GOAL OF THE EXERCISE: Please return every line from the entries that has the string "layout" in it.

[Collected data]
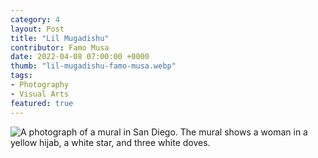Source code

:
 ```yaml
---
category: 4
layout: Post
title: "Lil Mugadishu"
contributor: Famo Musa
date: 2022-04-08 07:00:00 +0000
thumb: "lil-mugadishu-famo-musa.webp"
tags: 
- Photography
- Visual Arts
featured: true
---
```

<img src="{{ site.baseurl }}/uploads/4/lil-mugadishu-famo-musa.jpg" 
    alt="A photograph of a mural in San Diego. The mural shows a woman in a yellow hijab, a white star, and three white doves.">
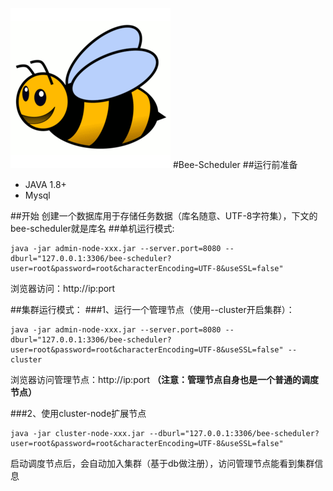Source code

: ![BeeScheduler](admin-node/src/main/resources/public/app/img/logo.png "BeeScheduler")
#Bee-Scheduler
##运行前准备
- JAVA 1.8+
- Mysql

##开始
创建一个数据库用于存储任务数据（库名随意、UTF-8字符集），下文的bee-scheduler就是库名
##单机运行模式:
```shell
java -jar admin-node-xxx.jar --server.port=8080 --dburl="127.0.0.1:3306/bee-scheduler?user=root&password=root&characterEncoding=UTF-8&useSSL=false"
```
浏览器访问：http://ip:port

##集群运行模式：
###1、运行一个管理节点（使用--cluster开启集群）：
```shell
java -jar admin-node-xxx.jar --server.port=8080 --dburl="127.0.0.1:3306/bee-scheduler?user=root&password=root&characterEncoding=UTF-8&useSSL=false" --cluster
```

浏览器访问管理节点：http://ip:port **（注意：管理节点自身也是一个普通的调度节点）** 


###2、使用cluster-node扩展节点
```shell
java -jar cluster-node-xxx.jar --dburl="127.0.0.1:3306/bee-scheduler?user=root&password=root&characterEncoding=UTF-8&useSSL=false"
```

启动调度节点后，会自动加入集群（基于db做注册），访问管理节点能看到集群信息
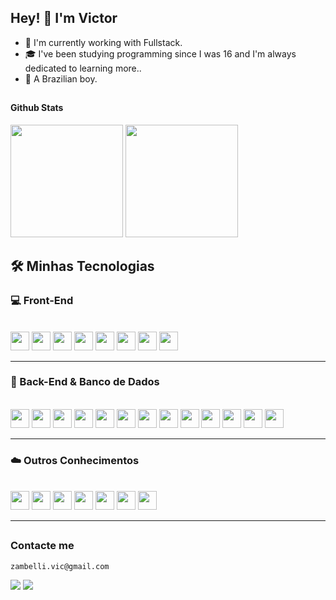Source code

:## Hey! 👋 I'm Victor

- 💼 I'm currently working with Fullstack.
- 🎓 I've been studying programming since I was 16 and I'm always dedicated to learning more..
- 💚 A Brazilian boy.

##

#### Github Stats

<div>
  <img height="180em" src="https://github-readme-stats.vercel.app/api?username=victorzambelli&show_icons=true&theme=dark&include_all_commits=true&count_private=true"/>
  <img height="180em" src="https://github-readme-stats.vercel.app/api/top-langs/?username=victorzambelli&layout=compact&langs_count=16&theme=dark"/>
</div>

##

## 🛠️ Minhas Tecnologias

### 💻 Front-End

<div style="display: inline_block"><br>
  <img src="https://cdn.jsdelivr.net/gh/devicons/devicon/icons/html5/html5-original.svg" height="30"/>
  <img src="https://cdn.jsdelivr.net/gh/devicons/devicon/icons/css3/css3-original.svg" height="30"/>
  <img src="https://cdn.jsdelivr.net/gh/devicons/devicon/icons/sass/sass-original.svg" height="30"/>
  <img src="https://cdn.jsdelivr.net/gh/devicons/devicon/icons/bootstrap/bootstrap-original.svg" height="30"/>
  <img src="https://cdn.jsdelivr.net/gh/devicons/devicon/icons/javascript/javascript-plain.svg" height="30"/>
  <img src="https://cdn.jsdelivr.net/gh/devicons/devicon/icons/typescript/typescript-plain.svg" height="30"/>
  <img src="https://cdn.jsdelivr.net/gh/devicons/devicon/icons/react/react-original.svg" height="30"/>
  <img src="https://cdn.jsdelivr.net/gh/devicons/devicon@latest/icons/tailwindcss/tailwindcss-original.svg" height="30"/>
</div>

---

### 🧠 Back-End & Banco de Dados

<div style="display: inline_block"><br>
  <img src="https://cdn.jsdelivr.net/gh/devicons/devicon/icons/nodejs/nodejs-original.svg" height="30"/>
  <img src="https://cdn.jsdelivr.net/gh/devicons/devicon/icons/npm/npm-original-wordmark.svg" height="30"/>
  <img src="https://cdn.jsdelivr.net/gh/devicons/devicon/icons/pnpm/pnpm-original.svg" height="30"/>
  <img src="https://cdn.jsdelivr.net/gh/devicons/devicon/icons/express/express-original.svg" height="30"/>
  <img src="https://cdn.jsdelivr.net/gh/devicons/devicon/icons/jquery/jquery-original.svg" height="30"/>
  <img src="https://cdn.jsdelivr.net/gh/devicons/devicon/icons/yarn/yarn-original.svg" height="30"/>
  <img src="https://cdn.jsdelivr.net/gh/devicons/devicon/icons/git/git-original.svg" height="30"/>
  <img src="https://cdn.jsdelivr.net/gh/devicons/devicon/icons/github/github-original.svg" height="30"/>
  <img src="https://cdn.jsdelivr.net/gh/devicons/devicon/icons/mysql/mysql-original.svg" height="30"/>
  <img src="https://cdn.jsdelivr.net/gh/devicons/devicon/icons/postgresql/postgresql-original.svg" height="30"/>
  <img src="https://cdn.jsdelivr.net/gh/devicons/devicon/icons/mongodb/mongodb-original.svg" height="30"/>
  <img src="https://cdn.jsdelivr.net/gh/devicons/devicon/icons/microsoftsqlserver/microsoftsqlserver-plain.svg" height="30"/>
  <img src="https://cdn.jsdelivr.net/gh/devicons/devicon/icons/mariadb/mariadb-original.svg" height="30"/>
</div>

---

### ☁️ Outros Conhecimentos

<div style="display: inline_block"><br>
  <img src="https://cdn.jsdelivr.net/gh/devicons/devicon/icons/windows8/windows8-original.svg" height="30"/>
  <img src="https://cdn.jsdelivr.net/gh/devicons/devicon/icons/vscode/vscode-original.svg" height="30"/>
  <img src="https://cdn.jsdelivr.net/gh/devicons/devicon/icons/docker/docker-original.svg" height="30"/>
  <img src="https://cdn.jsdelivr.net/gh/devicons/devicon/icons/amazonwebservices/amazonwebservices-original-wordmark.svg" height="30"/>
  <img src="https://cdn.jsdelivr.net/gh/devicons/devicon/icons/python/python-original.svg" height="30"/>
  <img src="https://cdn.jsdelivr.net/gh/devicons/devicon/icons/lua/lua-original.svg" height="30"/>
  <img src="https://cdn.jsdelivr.net/gh/devicons/devicon/icons/java/java-original.svg" height="30"/>
</div>

---
  
##
### Contacte me

```{r klippy, echo=FALSE, include=TRUE}
zambelli.vic@gmail.com
```
  
<div>
  <a href="https://www.linkedin.com/in/victor-zambelli" target="_blank"><img src="https://img.shields.io/badge/-LinkedIn-%230077B5?style=for-the-badge&logo=linkedin&logoColor=white" target="_blank"></a>
  <a href="https://victorzambelli.github.io/" target="_blank"><img src="https://img.shields.io/badge/-Portfolio-27272A?style=for-the-badge&logo=dogecoin&logoColor=3b99f6" target="_blank"></a>
</div>
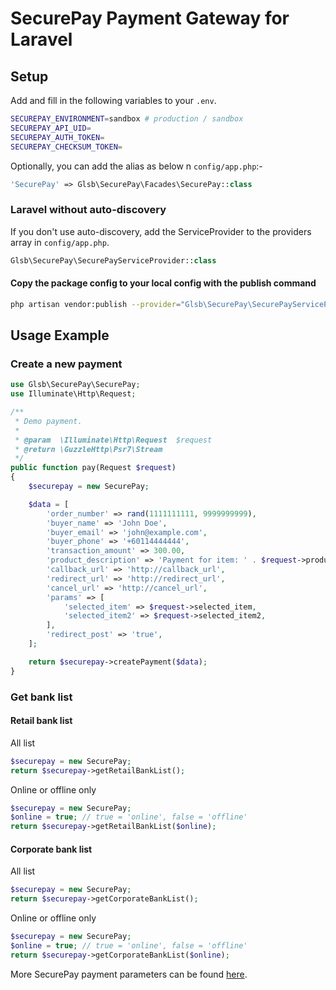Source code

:# SecurePay Payment Gateway for Laravel

## Setup

Add and fill in the following variables to your `.env`.
```bash
SECUREPAY_ENVIRONMENT=sandbox # production / sandbox
SECUREPAY_API_UID=
SECUREPAY_AUTH_TOKEN=
SECUREPAY_CHECKSUM_TOKEN=
```

Optionally, you can add the alias as below n `config/app.php`:-
```php
'SecurePay' => Glsb\SecurePay\Facades\SecurePay::class
```

### Laravel without auto-discovery

If you don't use auto-discovery, add the ServiceProvider to the providers array in `config/app.php`.

```php
Glsb\SecurePay\SecurePayServiceProvider::class
```

#### Copy the package config to your local config with the publish command

```bash
php artisan vendor:publish --provider="Glsb\SecurePay\SecurePayServiceProvider"
```

## Usage Example

### Create a new payment

```php
use Glsb\SecurePay\SecurePay;
use Illuminate\Http\Request;

/**
 * Demo payment.
 *
 * @param  \Illuminate\Http\Request  $request
 * @return \GuzzleHttp\Psr7\Stream
 */
public function pay(Request $request)
{
    $securepay = new SecurePay;

    $data = [
        'order_number' => rand(1111111111, 9999999999),
        'buyer_name' => 'John Doe',
        'buyer_email' => 'john@example.com',
        'buyer_phone' => '+60114444444',
        'transaction_amount' => 300.00,
        'product_description' => 'Payment for item: ' . $request->product_id,
        'callback_url' => 'http://callback_url',
        'redirect_url' => 'http://redirect_url',
        'cancel_url' => 'http://cancel_url',
        'params' => [
            'selected_item' => $request->selected_item,
            'selected_item2' => $request->selected_item2,
        ],
        'redirect_post' => 'true',
    ];

    return $securepay->createPayment($data);
}
```

### Get bank list

#### Retail bank list
All list
```php
$securepay = new SecurePay;
return $securepay->getRetailBankList();
```
Online or offline only
```php
$securepay = new SecurePay;
$online = true; // true = 'online', false = 'offline'
return $securepay->getRetailBankList($online);
```

#### Corporate bank list
All list
```php
$securepay = new SecurePay;
return $securepay->getCorporateBankList();
```
Online or offline only
```php
$securepay = new SecurePay;
$online = true; // true = 'online', false = 'offline'
return $securepay->getCorporateBankList($online);
```

More SecurePay payment parameters can be found [here](https://docs.securepay.my/api/merchant/payment#request-parameters).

PROBLEM SOLUTION:
layout: Post
  <img height="180em" src="https://github-readme-stats.vercel.app/api/top-langs/?username=victorzambelli&layout=compact&langs_count=16&theme=dark"/>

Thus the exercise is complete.